» **What to work on**:
Write out every line below that contains "Design".

» **Provided material**:

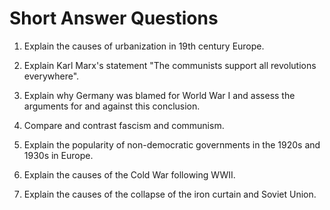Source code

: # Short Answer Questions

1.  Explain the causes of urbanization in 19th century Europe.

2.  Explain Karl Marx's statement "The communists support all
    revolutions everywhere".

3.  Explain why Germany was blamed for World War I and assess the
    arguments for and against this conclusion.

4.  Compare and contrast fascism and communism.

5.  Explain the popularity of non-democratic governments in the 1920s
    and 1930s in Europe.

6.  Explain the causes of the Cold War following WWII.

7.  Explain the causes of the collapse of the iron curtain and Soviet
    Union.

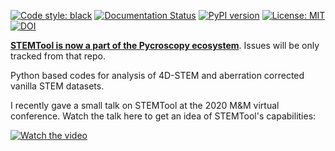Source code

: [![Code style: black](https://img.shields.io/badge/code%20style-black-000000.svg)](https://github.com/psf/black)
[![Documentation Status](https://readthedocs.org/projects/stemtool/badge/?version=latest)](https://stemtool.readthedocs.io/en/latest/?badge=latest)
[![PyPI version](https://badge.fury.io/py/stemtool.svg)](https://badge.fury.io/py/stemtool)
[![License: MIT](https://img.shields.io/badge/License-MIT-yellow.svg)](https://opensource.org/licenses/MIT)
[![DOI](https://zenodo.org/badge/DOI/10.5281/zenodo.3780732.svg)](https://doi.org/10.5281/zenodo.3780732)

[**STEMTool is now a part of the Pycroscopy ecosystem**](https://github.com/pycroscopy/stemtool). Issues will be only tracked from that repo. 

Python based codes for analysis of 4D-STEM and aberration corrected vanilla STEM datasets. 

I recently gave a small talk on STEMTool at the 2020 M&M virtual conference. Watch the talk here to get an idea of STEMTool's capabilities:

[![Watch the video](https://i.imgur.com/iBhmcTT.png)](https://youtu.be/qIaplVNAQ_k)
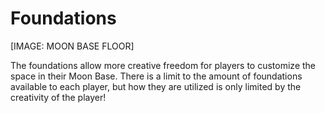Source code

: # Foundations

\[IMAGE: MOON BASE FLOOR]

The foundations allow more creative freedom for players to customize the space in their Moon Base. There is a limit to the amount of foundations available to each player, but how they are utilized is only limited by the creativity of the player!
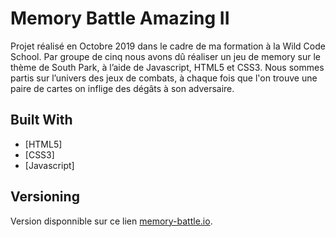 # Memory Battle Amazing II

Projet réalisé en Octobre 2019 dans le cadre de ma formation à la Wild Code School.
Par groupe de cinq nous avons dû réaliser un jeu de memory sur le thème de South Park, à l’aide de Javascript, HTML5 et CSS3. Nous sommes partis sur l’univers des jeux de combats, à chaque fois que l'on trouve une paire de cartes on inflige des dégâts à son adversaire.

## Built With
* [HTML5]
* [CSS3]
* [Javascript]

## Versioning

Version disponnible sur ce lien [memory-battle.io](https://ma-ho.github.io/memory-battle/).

---

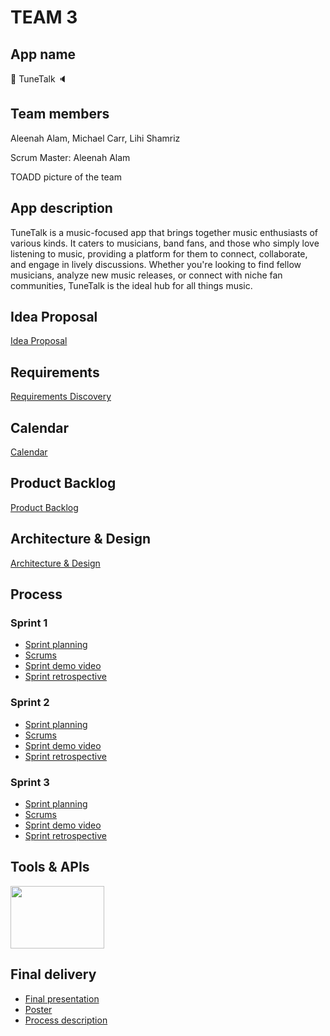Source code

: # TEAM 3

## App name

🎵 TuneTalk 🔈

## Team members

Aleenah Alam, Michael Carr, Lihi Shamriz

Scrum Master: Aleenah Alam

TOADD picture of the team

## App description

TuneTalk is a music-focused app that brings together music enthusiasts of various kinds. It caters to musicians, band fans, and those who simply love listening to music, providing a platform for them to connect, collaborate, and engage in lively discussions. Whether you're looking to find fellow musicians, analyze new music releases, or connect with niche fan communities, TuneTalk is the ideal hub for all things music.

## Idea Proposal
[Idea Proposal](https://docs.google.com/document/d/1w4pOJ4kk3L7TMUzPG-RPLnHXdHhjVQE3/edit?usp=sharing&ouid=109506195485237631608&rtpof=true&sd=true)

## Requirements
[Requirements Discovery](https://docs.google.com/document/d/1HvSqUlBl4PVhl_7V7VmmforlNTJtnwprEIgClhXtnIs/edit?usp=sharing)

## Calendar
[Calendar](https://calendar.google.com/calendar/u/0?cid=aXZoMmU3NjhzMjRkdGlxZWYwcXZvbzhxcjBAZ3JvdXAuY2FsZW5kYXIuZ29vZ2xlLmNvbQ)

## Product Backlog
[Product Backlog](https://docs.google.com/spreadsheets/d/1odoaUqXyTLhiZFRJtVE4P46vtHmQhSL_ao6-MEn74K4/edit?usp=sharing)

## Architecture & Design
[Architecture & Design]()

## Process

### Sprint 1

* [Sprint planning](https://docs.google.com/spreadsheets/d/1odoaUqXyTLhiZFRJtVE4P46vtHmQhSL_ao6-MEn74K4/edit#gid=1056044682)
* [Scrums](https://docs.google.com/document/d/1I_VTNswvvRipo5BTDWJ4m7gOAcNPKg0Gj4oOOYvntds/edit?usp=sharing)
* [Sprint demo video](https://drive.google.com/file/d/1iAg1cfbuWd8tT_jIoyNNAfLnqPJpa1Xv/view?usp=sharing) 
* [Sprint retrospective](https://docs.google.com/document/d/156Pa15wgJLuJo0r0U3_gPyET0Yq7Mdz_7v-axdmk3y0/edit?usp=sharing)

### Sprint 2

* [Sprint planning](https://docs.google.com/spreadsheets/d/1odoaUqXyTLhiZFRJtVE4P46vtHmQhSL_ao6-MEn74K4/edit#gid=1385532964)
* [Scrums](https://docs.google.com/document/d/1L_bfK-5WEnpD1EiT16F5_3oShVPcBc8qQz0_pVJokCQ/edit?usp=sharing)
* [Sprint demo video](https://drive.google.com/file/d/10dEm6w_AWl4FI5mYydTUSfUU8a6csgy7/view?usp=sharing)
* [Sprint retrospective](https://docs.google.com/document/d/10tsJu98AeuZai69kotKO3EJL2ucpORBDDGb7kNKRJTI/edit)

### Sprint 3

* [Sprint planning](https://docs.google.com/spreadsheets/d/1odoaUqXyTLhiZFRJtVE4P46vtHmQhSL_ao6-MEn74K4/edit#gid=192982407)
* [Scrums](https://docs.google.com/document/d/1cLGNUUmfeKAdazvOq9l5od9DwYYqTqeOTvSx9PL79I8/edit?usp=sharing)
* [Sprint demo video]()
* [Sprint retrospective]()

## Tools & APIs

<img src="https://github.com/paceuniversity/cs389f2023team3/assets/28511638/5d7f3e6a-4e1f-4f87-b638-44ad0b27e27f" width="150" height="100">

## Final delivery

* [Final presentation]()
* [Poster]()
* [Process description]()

==

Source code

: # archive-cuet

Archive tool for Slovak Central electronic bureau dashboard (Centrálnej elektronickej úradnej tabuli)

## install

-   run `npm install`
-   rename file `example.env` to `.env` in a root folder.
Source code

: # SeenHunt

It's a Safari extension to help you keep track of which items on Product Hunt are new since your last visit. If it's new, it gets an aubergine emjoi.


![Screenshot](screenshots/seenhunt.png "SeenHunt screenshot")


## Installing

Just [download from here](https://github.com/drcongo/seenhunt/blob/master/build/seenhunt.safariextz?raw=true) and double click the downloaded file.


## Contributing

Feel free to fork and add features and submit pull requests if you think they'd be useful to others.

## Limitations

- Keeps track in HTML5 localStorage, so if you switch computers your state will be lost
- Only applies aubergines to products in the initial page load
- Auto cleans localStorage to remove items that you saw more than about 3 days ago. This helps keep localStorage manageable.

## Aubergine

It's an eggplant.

» **Answer for the task**:
## Architecture & Design
[Architecture & Design]()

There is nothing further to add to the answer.